Es el mismo pudor que muestra al hablar de Brian, su novio de entonces, una relación enfermiza en la que los celos y los golpes se convierten en protagonistas, como si la pasión pudiera construirse a fuerza de esta intimidad a gritos. No es una adicta al sexo, pero lo necesita, casi tanto como necesita sentirse querida. La suya es la historia de amor libre: hombres y mujeres, mujeres y hombres; camas en las que no faltan ni la culpa ni las ganas.

Y en esta fiesta de orgasmos gratuitos Brian es el invitado de honor. “Durante algunos años estuve profundamente ligada a este hombre, emocionalmente nos llevábamos bien, y la relación se volvió muy interdependiente. Usábamos los celos para inspirarnos pasión. Él tenía un concepto de las relaciones basado en el idealismo romántico de James Dean y Roy Orbison. Yo anhelaba la dependencia, la adoración, la satisfacción, la seguridad, pero a veces sentía claustrofobia. Nos habíamos vuelto adictos a la cantidad de amor que la relación nos suministraba. Éramos una pareja”.

Ella misma reconoce que hay algo en este tipo de relaciones que por tóxicas le atraen de un modo enfermizo, la adicción del amor: una reacción bioquímica como la raya de coca o la tableta de chocolate que se toma cada noche. Necesita su independencia, pero al mismo tiempo no puede escapar de los lazos del sexo aunque se sienta maniatada y maltrecha, con el cuerpo roto y el ojo morado por los golpes.

Pero hay algo más que a Nan Goldin le atrae casi tanto como la adrenalina de los amores inapropiados, y es la muerte. Tan contradictoria en sus costumbres como en sus sentimientos, prende velas en las iglesias, implora ayuda a los santos, la misma ayuda que pide por sus amigos enfermos de Sida, a los que tantas veces ha fotografiado antes de morir, porque para ella vida y sexo, sexo y muerte, son los vértices del mismo triángulo.

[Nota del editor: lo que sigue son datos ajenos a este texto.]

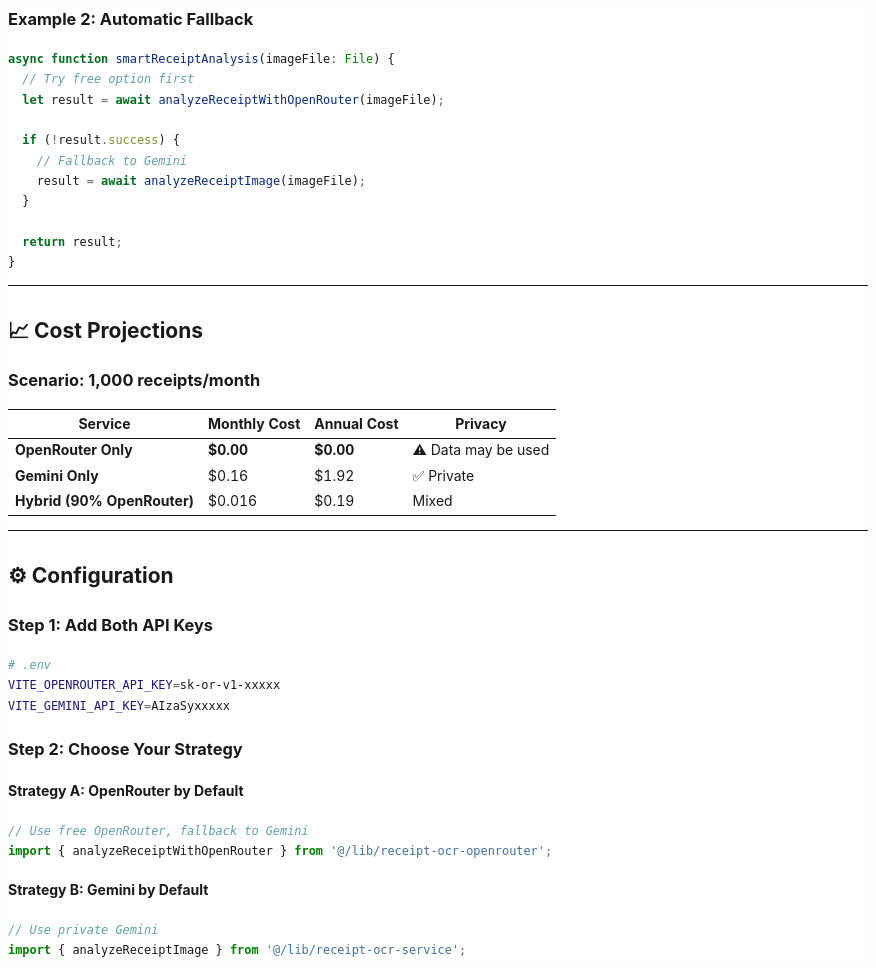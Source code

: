### Example 2: Automatic Fallback

```typescript
async function smartReceiptAnalysis(imageFile: File) {
  // Try free option first
  let result = await analyzeReceiptWithOpenRouter(imageFile);

  if (!result.success) {
    // Fallback to Gemini
    result = await analyzeReceiptImage(imageFile);
  }

  return result;
}
```

---

## 📈 Cost Projections

### Scenario: 1,000 receipts/month

| Service | Monthly Cost | Annual Cost | Privacy |
|---------|-------------|-------------|---------|
| **OpenRouter Only** | **$0.00** | **$0.00** | ⚠️ Data may be used |
| **Gemini Only** | $0.16 | $1.92 | ✅ Private |
| **Hybrid (90% OpenRouter)** | $0.016 | $0.19 | Mixed |

---

## ⚙️ Configuration

### Step 1: Add Both API Keys

```bash
# .env
VITE_OPENROUTER_API_KEY=sk-or-v1-xxxxx
VITE_GEMINI_API_KEY=AIzaSyxxxxx
```

### Step 2: Choose Your Strategy

#### Strategy A: OpenRouter by Default
```typescript
// Use free OpenRouter, fallback to Gemini
import { analyzeReceiptWithOpenRouter } from '@/lib/receipt-ocr-openrouter';
```

#### Strategy B: Gemini by Default
```typescript
// Use private Gemini
import { analyzeReceiptImage } from '@/lib/receipt-ocr-service';
```
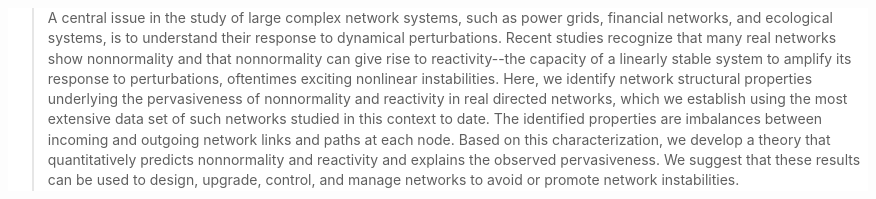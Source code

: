 >  A central issue in the study of large complex network systems, such as power grids, financial networks, and ecological systems, is to understand their response to dynamical perturbations. Recent studies recognize that many real networks show nonnormality and that nonnormality can give rise to reactivity--the capacity of a linearly stable system to amplify its response to perturbations, oftentimes exciting nonlinear instabilities. Here, we identify network structural properties underlying the pervasiveness of nonnormality and reactivity in real directed networks, which we establish using the most extensive data set of such networks studied in this context to date. The identified properties are imbalances between incoming and outgoing network links and paths at each node. Based on this characterization, we develop a theory that quantitatively predicts nonnormality and reactivity and explains the observed pervasiveness. We suggest that these results can be used to design, upgrade, control, and manage networks to avoid or promote network instabilities.      
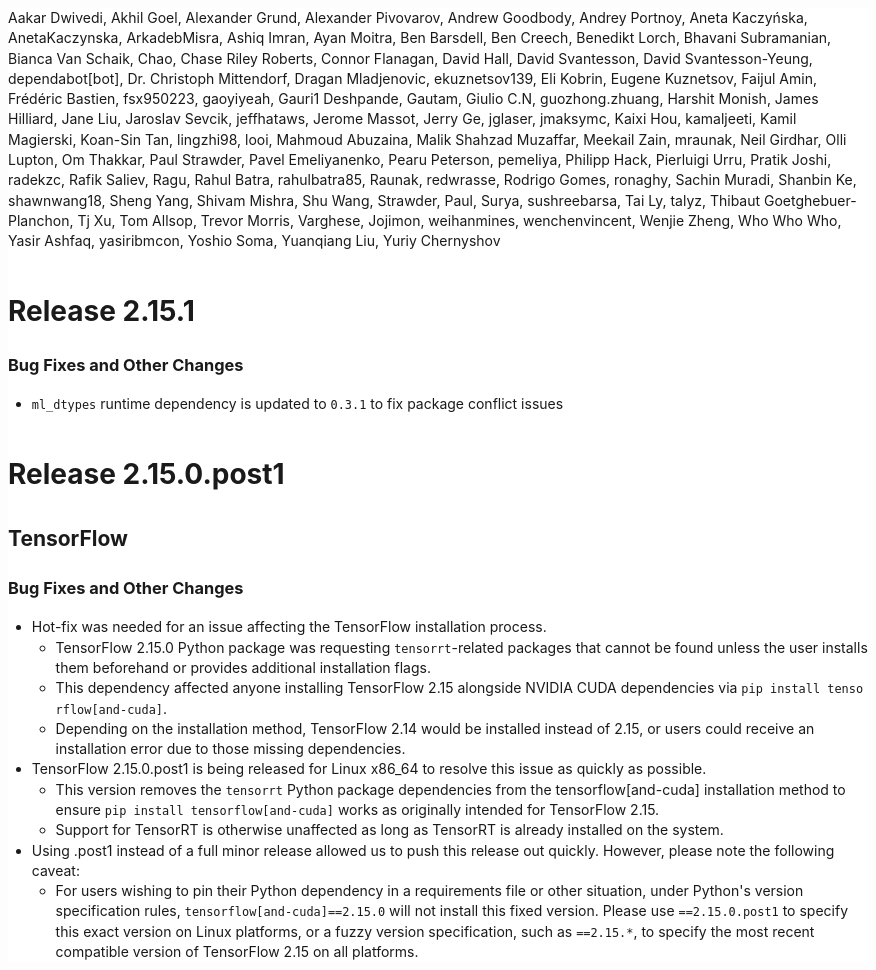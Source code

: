 Aakar Dwivedi, Akhil Goel, Alexander Grund, Alexander Pivovarov, Andrew Goodbody, Andrey Portnoy, Aneta Kaczyńska, AnetaKaczynska, ArkadebMisra, Ashiq Imran, Ayan Moitra, Ben Barsdell, Ben Creech, Benedikt Lorch, Bhavani Subramanian, Bianca Van Schaik, Chao, Chase Riley Roberts, Connor Flanagan, David Hall, David Svantesson, David Svantesson-Yeung, dependabot[bot], Dr. Christoph Mittendorf, Dragan Mladjenovic, ekuznetsov139, Eli Kobrin, Eugene Kuznetsov, Faijul Amin, Frédéric Bastien, fsx950223, gaoyiyeah, Gauri1 Deshpande, Gautam, Giulio C.N, guozhong.zhuang, Harshit Monish, James Hilliard, Jane Liu, Jaroslav Sevcik, jeffhataws, Jerome Massot, Jerry Ge, jglaser, jmaksymc, Kaixi Hou, kamaljeeti, Kamil Magierski, Koan-Sin Tan, lingzhi98, looi, Mahmoud Abuzaina, Malik Shahzad Muzaffar, Meekail Zain, mraunak, Neil Girdhar, Olli Lupton, Om Thakkar, Paul Strawder, Pavel Emeliyanenko, Pearu Peterson, pemeliya, Philipp Hack, Pierluigi Urru, Pratik Joshi, radekzc, Rafik Saliev, Ragu, Rahul Batra, rahulbatra85, Raunak, redwrasse, Rodrigo Gomes, ronaghy, Sachin Muradi, Shanbin Ke, shawnwang18, Sheng Yang, Shivam Mishra, Shu Wang, Strawder, Paul, Surya, sushreebarsa, Tai Ly, talyz, Thibaut Goetghebuer-Planchon, Tj Xu, Tom Allsop, Trevor Morris, Varghese, Jojimon, weihanmines, wenchenvincent, Wenjie Zheng, Who Who Who, Yasir Ashfaq, yasiribmcon, Yoshio Soma, Yuanqiang Liu, Yuriy Chernyshov

# Release 2.15.1

### Bug Fixes and Other Changes

- `ml_dtypes` runtime dependency is updated to `0.3.1` to fix package conflict issues

# Release 2.15.0.post1

## TensorFlow

### Bug Fixes and Other Changes

- Hot-fix was needed for an issue affecting the TensorFlow installation
  process.
  - TensorFlow 2.15.0 Python package was requesting `tensorrt`-related
    packages that cannot be found unless the user installs them beforehand
    or provides additional installation flags.
  - This dependency affected anyone installing TensorFlow 2.15 alongside
    NVIDIA CUDA dependencies via `pip install tensorflow[and-cuda]`.
  - Depending on the installation method, TensorFlow 2.14 would be installed
    instead of 2.15, or users could receive an installation error due to
    those missing dependencies.
- TensorFlow 2.15.0.post1 is being released for Linux x86_64 to resolve this
  issue as quickly as possible.
  - This version removes the `tensorrt` Python package dependencies from the
    tensorflow[and-cuda] installation method to ensure `pip install
tensorflow[and-cuda]` works as originally intended for TensorFlow 2.15.
  - Support for TensorRT is otherwise unaffected as long as TensorRT is
    already installed on the system.
- Using .post1 instead of a full minor release allowed us to push this release
  out quickly. However, please note the following caveat:
  - For users wishing to pin their Python dependency in a requirements file
    or other situation, under Python's version specification rules,
    `tensorflow[and-cuda]==2.15.0` will not install this fixed version.
    Please use `==2.15.0.post1` to specify this exact version on Linux
    platforms, or a fuzzy version specification, such as `==2.15.*`, to
    specify the most recent compatible version of TensorFlow 2.15 on all
    platforms.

Y ahora, tres décadas después, el último capítulo de su vida está todavía por escribir. Ya no quiere ser una drag queen. Exposiciones en galerías de arte, museos, conferencias. Sus fotos muestran ahora una mayor introspección, los modelos ya no miran a la cámara con el descaro de antaño, se pierden en los recovecos de su interior, hay incluso paisajes: el cielo, el mar. Pero no nos engañemos: “Los paisajes a menudo están infundidos de traumas. Pueden parecer muy hermosos, pero lees el pie que acompaña la foto y te enteras de que ese cielo tan lindo fue fotografiado la noche en que un amigo se suicidó”. Y mientras lo dice, antes de que todo se torne de nuevo confuso, en esta confusión suya que tanto le asusta, apunta con su Leica y dispara. Puede que nada haya cambiado, o tal vez sí, no lo sabe. Pero para eso están sus fotos, para que nunca se le vuelva a olvidar que todo, incluida su vida, sigue igual.